Franco e Lorenzoni alegaram ainda que o Ministério da Saúde recebeu apenas dois documentos da importadora. Mas a própria empresa reconheceu o envio de um terceiro documento, dois dias antes de o encontro entre Jair Bolsonaro e Luis Miranda ter acontecido.
COVAXIN
Sobre as negociações e compra da vacina indiana Covaxin, intermediada pela farmacêutica Precisa, serão ouvidos pela CPI, o deputado federal Luis Miranda e o irmão dele, Luis Ricardo Miranda.

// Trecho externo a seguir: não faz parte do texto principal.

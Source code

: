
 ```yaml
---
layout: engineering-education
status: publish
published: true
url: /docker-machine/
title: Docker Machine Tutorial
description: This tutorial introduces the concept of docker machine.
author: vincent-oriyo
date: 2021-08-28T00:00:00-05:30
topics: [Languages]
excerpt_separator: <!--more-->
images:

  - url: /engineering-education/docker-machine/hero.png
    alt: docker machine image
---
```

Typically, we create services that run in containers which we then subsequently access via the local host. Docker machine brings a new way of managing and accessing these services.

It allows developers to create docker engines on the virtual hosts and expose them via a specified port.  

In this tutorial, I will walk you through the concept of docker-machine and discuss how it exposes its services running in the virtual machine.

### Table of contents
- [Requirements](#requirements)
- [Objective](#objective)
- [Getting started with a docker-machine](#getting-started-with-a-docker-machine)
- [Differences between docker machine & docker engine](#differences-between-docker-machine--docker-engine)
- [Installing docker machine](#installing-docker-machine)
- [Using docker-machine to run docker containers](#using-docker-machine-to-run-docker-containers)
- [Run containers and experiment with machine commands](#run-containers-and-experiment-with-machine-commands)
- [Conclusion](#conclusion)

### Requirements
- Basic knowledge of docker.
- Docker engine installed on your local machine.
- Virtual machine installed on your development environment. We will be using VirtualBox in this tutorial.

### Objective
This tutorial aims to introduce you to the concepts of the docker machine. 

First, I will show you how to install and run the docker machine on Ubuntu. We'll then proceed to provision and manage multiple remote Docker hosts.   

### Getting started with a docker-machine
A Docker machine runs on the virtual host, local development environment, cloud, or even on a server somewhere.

“Sexta-feira o Brasil saberá a verdade e os documentos falam por si só… se ficarmos calados, já será suficiente para todos os brasileiros se revoltarem e ainda entender quem está atrasando o Brasil!!”, escreveu o deputado nas redes sociais dele.
Luis Ricardo Miranda é servidor do Ministério da Saúde, que disse ao MPF (Ministério Público Federal) ter sido pressionado pela compra da vacina com preço superfaturado. Foi depois da revelação do depoimento de Luis Ricardo que o deputado Miranda reiterou as acusações à imprensa de que a assinatura do contrato da vacina, que teve 20 milhões de doses compradas por R$ 1,6 bilhão.
M. V.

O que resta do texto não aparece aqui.